Task objective:
Exactly the lines from the one with "[9]: ../secrets/" through the end of the material are to be output, both included, with no other text.

Dataset excerpts:

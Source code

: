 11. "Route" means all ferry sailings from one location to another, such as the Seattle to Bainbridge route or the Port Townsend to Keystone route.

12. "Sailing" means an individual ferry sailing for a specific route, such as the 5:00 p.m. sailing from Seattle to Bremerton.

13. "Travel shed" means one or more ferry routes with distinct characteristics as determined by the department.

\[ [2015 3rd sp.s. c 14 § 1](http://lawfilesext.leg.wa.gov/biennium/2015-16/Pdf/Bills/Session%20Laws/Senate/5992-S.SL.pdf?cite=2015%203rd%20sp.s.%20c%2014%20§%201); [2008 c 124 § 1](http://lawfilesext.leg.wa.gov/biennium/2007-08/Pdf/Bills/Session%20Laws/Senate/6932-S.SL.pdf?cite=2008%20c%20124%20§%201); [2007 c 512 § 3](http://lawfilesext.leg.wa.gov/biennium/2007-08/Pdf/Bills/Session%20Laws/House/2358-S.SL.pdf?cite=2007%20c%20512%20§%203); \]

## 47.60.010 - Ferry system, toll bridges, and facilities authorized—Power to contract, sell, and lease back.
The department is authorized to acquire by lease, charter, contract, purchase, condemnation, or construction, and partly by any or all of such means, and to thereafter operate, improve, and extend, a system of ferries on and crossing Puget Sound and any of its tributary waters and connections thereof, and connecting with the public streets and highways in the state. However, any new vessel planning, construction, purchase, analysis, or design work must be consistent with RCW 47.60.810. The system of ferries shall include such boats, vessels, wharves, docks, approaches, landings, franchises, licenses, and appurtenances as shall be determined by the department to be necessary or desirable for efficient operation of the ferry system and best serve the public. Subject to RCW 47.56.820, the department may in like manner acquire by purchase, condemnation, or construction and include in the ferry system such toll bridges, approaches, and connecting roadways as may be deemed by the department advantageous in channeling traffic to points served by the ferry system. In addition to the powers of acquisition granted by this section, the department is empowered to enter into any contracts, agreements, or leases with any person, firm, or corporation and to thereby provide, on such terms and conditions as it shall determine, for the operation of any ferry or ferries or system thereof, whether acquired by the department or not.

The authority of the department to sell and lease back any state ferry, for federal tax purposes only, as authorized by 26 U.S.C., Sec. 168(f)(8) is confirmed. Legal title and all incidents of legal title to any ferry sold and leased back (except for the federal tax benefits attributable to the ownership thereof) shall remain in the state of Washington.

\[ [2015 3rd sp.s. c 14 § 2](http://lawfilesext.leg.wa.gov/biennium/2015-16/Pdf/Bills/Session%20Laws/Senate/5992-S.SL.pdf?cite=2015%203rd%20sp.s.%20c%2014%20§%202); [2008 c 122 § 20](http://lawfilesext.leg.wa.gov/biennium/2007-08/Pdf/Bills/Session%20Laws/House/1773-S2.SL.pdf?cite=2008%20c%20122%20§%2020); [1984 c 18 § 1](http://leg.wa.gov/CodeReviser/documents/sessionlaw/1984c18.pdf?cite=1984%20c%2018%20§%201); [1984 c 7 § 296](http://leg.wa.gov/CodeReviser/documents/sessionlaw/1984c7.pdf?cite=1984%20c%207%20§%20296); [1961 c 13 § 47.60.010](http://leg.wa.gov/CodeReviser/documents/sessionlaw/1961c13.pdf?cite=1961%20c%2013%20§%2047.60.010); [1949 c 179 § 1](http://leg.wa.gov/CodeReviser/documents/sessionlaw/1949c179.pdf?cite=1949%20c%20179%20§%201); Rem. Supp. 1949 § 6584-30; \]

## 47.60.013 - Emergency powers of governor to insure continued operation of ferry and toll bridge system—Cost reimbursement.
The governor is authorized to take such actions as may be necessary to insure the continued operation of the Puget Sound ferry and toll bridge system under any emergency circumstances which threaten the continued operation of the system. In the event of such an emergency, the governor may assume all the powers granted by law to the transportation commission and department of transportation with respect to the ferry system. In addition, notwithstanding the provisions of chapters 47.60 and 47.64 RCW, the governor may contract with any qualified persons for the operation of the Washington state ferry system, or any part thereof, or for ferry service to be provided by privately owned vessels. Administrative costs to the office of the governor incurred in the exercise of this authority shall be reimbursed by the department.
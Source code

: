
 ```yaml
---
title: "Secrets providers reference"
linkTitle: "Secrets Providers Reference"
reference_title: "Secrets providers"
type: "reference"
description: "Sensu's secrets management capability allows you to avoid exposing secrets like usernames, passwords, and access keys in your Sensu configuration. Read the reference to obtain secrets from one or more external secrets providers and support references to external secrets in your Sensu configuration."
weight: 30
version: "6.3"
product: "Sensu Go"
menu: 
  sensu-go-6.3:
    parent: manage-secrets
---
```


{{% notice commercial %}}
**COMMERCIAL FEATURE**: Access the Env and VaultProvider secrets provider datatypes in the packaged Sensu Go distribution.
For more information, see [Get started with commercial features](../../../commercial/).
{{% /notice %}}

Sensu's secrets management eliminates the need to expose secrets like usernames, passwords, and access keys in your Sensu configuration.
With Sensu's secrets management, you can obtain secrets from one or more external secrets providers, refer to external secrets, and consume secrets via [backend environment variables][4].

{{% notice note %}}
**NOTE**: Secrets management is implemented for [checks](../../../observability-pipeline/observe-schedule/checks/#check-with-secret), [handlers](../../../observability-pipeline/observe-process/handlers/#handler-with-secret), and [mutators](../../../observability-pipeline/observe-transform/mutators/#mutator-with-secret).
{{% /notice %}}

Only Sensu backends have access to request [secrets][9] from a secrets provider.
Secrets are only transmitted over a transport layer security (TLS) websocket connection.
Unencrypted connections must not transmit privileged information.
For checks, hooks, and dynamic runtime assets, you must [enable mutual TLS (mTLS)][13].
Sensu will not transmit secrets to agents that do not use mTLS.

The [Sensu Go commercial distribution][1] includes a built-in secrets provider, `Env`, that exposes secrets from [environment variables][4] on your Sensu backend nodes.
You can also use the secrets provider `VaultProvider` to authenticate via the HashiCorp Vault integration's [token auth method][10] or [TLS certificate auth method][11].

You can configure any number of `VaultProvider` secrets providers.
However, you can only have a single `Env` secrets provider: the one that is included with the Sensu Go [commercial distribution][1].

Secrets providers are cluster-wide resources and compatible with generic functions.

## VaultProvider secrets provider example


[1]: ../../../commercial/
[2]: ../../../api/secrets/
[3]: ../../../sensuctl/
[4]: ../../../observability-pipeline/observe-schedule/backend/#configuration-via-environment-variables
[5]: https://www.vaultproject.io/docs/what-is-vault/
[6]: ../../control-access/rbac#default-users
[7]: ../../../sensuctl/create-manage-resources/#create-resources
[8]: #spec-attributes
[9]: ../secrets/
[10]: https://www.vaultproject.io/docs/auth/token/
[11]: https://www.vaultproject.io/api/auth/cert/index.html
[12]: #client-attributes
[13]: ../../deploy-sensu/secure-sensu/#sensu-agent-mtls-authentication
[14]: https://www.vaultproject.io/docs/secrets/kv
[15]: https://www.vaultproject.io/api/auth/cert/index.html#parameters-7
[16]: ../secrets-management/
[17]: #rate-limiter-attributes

Written answer:
[9]: ../secrets/
[10]: https://www.vaultproject.io/docs/auth/token/
[11]: https://www.vaultproject.io/api/auth/cert/index.html
[12]: #client-attributes
[13]: ../../deploy-sensu/secure-sensu/#sensu-agent-mtls-authentication
[14]: https://www.vaultproject.io/docs/secrets/kv
[15]: https://www.vaultproject.io/api/auth/cert/index.html#parameters-7
[16]: ../secrets-management/
[17]: #rate-limiter-attributes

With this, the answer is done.